** Work request **
Your answer should be the lines below from the one holding "### User Experience" through the one holding "##### When packages are checked for updates ?", copied exactly and with nothing else.

** Supplied entries **

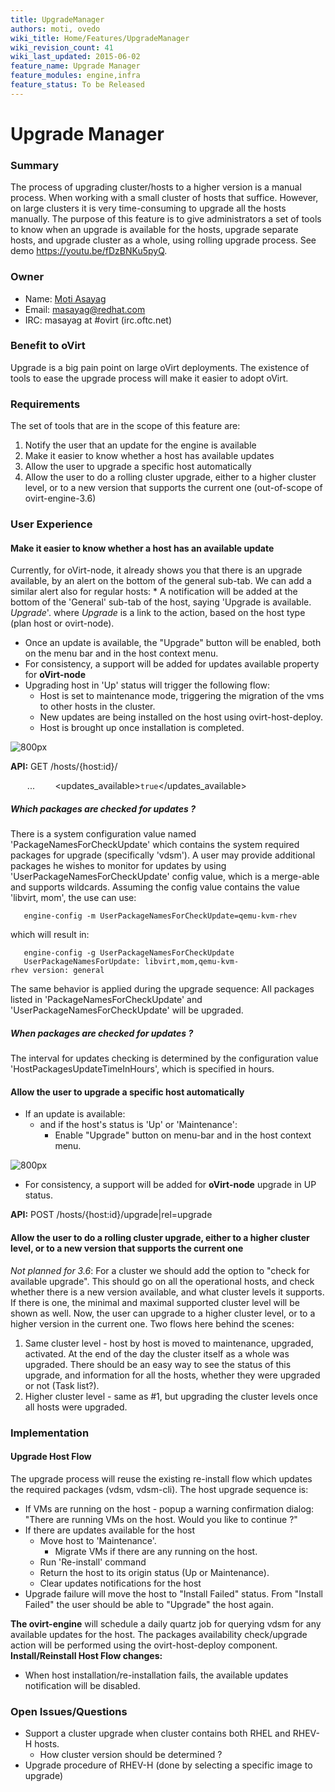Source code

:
 ```yaml
---
title: UpgradeManager
authors: moti, ovedo
wiki_title: Home/Features/UpgradeManager
wiki_revision_count: 41
wiki_last_updated: 2015-06-02
feature_name: Upgrade Manager
feature_modules: engine,infra
feature_status: To be Released
---
```


# Upgrade Manager

### Summary

The process of upgrading cluster/hosts to a higher version is a manual process. When working with a small cluster of hosts that suffice. However, on large clusters it is very time-consuming to upgrade all the hosts manually. The purpose of this feature is to give administrators a set of tools to know when an upgrade is available for the hosts, upgrade separate hosts, and upgrade cluster as a whole, using rolling upgrade process.
See demo [<https://youtu.be/fDzBNKu5pyQ>](here).

### Owner

*   Name: [Moti Asayag](User:masayag)
*   Email: <masayag@redhat.com>
*   IRC: masayag at #ovirt (irc.oftc.net)

### Benefit to oVirt

Upgrade is a big pain point on large oVirt deployments. The existence of tools to ease the upgrade process will make it easier to adopt oVirt.

### Requirements

The set of tools that are in the scope of this feature are:

1.  Notify the user that an update for the engine is available
2.  Make it easier to know whether a host has available updates
3.  Allow the user to upgrade a specific host automatically
4.  Allow the user to do a rolling cluster upgrade, either to a higher cluster level, or to a new version that supports the current one (out-of-scope of ovirt-engine-3.6)

### User Experience

#### Make it easier to know whether a host has an available update

Currently, for oVirt-node, it already shows you that there is an upgrade available, by an alert on the bottom of the general sub-tab.
We can add a similar alert also for regular hosts:
\* A notification will be added at the bottom of the 'General' sub-tab of the host, saying 'Upgrade is available. _Upgrade_'. where _Upgrade_ is a link to the action, based on the host type (plan host or ovirt-node).

*   Once an update is available, the "Upgrade" button will be enabled, both on the menu bar and in the host context menu.
*   For consistency, a support will be added for updates available property for **oVirt-node**
*   Upgrading host in 'Up' status will trigger the following flow:
    -   Host is set to maintenance mode, triggering the migration of the vms to other hosts in the cluster.
    -   New updates are being installed on the host using ovirt-host-deploy.
    -   Host is brought up once installation is completed.

![ 800px](Update_available_mockups.png  " 800px")

**API:** GET /hosts/{host:id}/

` `<host>
          ...
`    `<updates_available>`true`</updates_available>
` `<host>

##### Which packages are checked for updates ?

There is a system configuration value named 'PackageNamesForCheckUpdate' which contains the system required packages for upgrade (specifically 'vdsm').
A user may provide additional packages he wishes to monitor for updates by using 'UserPackageNamesForCheckUpdate' config value, which is a merge-able and supports wildcards.
Assuming the config value contains the value 'libvirt, mom', the use can use:

       engine-config -m UserPackageNamesForCheckUpdate=qemu-kvm-rhev

which will result in:

       engine-config -g UserPackageNamesForCheckUpdate
       UserPackageNamesForUpdate: libvirt,mom,qemu-kvm-rhev version: general

The same behavior is applied during the upgrade sequence: All packages listed in 'PackageNamesForCheckUpdate' and 'UserPackageNamesForCheckUpdate' will be upgraded.

##### When packages are checked for updates ?

The interval for updates checking is determined by the configuration value 'HostPackagesUpdateTimeInHours', which is specified in hours.

#### Allow the user to upgrade a specific host automatically

*   If an update is available:
    -   and if the host's status is 'Up' or 'Maintenance':
        -   Enable "Upgrade" button on menu-bar and in the host context menu.

![ 800px](Upgrade_host_button.png  " 800px")

*   For consistency, a support will be added for **oVirt-node** upgrade in UP status.

**API:** POST /hosts/{host:id}/upgrade|rel=upgrade

#### Allow the user to do a rolling cluster upgrade, either to a higher cluster level, or to a new version that supports the current one

*Not planned for 3.6*:
For a cluster we should add the option to "check for available upgrade". This should go on all the operational hosts, and check whether there is a new version available, and what cluster levels it supports. If there is one, the minimal and maximal supported cluster level will be shown as well. Now, the user can upgrade to a higher cluster level, or to a higher version in the current one.
Two flows here behind the scenes:
1. Same cluster level - host by host is moved to maintenance, upgraded, activated. At the end of the day the cluster itself as a whole was upgraded. There should be an easy way to see the status of this upgrade, and information for all the hosts, whether they were upgraded or not (Task list?).
2. Higher cluster level - same as #1, but upgrading the cluster levels once all hosts were upgraded.

### Implementation

#### Upgrade Host Flow

The upgrade process will reuse the existing re-install flow which updates the required packages (vdsm, vdsm-cli).
The host upgrade sequence is:

*   If VMs are running on the host - popup a warning confirmation dialog: "There are running VMs on the host. Would you like to continue ?"
*   If there are updates available for the host
    -   Move host to 'Maintenance'.
        -   Migrate VMs if there are any running on the host.
    -   Run 'Re-install' command
    -   Return the host to its origin status (Up or Maintenance).
    -   Clear updates notifications for the host
*   Upgrade failure will move the host to "Install Failed" status. From "Install Failed" the user should be able to "Upgrade" the host again.

**The ovirt-engine** will schedule a daily quartz job for querying vdsm for any available updates for the host.
 The packages availability check/upgrade action will be performed using the ovirt-host-deploy component.
 **Install/Reinstall Host Flow changes:**

*   When host installation/re-installation fails, the available updates notification will be disabled.

### Open Issues/Questions

*   Support a cluster upgrade when cluster contains both RHEL and RHEV-H hosts.
    -   How cluster version should be determined ?
*   Upgrade procedure of RHEV-H (done by selecting a specific image to upgrade)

** Answer for the task **
### User Experience

#### Make it easier to know whether a host has an available update

Currently, for oVirt-node, it already shows you that there is an upgrade available, by an alert on the bottom of the general sub-tab.
We can add a similar alert also for regular hosts:
\* A notification will be added at the bottom of the 'General' sub-tab of the host, saying 'Upgrade is available. _Upgrade_'. where _Upgrade_ is a link to the action, based on the host type (plan host or ovirt-node).

*   Once an update is available, the "Upgrade" button will be enabled, both on the menu bar and in the host context menu.
*   For consistency, a support will be added for updates available property for **oVirt-node**
*   Upgrading host in 'Up' status will trigger the following flow:
    -   Host is set to maintenance mode, triggering the migration of the vms to other hosts in the cluster.
    -   New updates are being installed on the host using ovirt-host-deploy.
    -   Host is brought up once installation is completed.

![ 800px](Update_available_mockups.png  " 800px")

**API:** GET /hosts/{host:id}/

` `<host>
          ...
`    `<updates_available>`true`</updates_available>
` `<host>

##### Which packages are checked for updates ?

There is a system configuration value named 'PackageNamesForCheckUpdate' which contains the system required packages for upgrade (specifically 'vdsm').
A user may provide additional packages he wishes to monitor for updates by using 'UserPackageNamesForCheckUpdate' config value, which is a merge-able and supports wildcards.
Assuming the config value contains the value 'libvirt, mom', the use can use:

       engine-config -m UserPackageNamesForCheckUpdate=qemu-kvm-rhev

which will result in:

       engine-config -g UserPackageNamesForCheckUpdate
       UserPackageNamesForUpdate: libvirt,mom,qemu-kvm-rhev version: general

The same behavior is applied during the upgrade sequence: All packages listed in 'PackageNamesForCheckUpdate' and 'UserPackageNamesForCheckUpdate' will be upgraded.

##### When packages are checked for updates ?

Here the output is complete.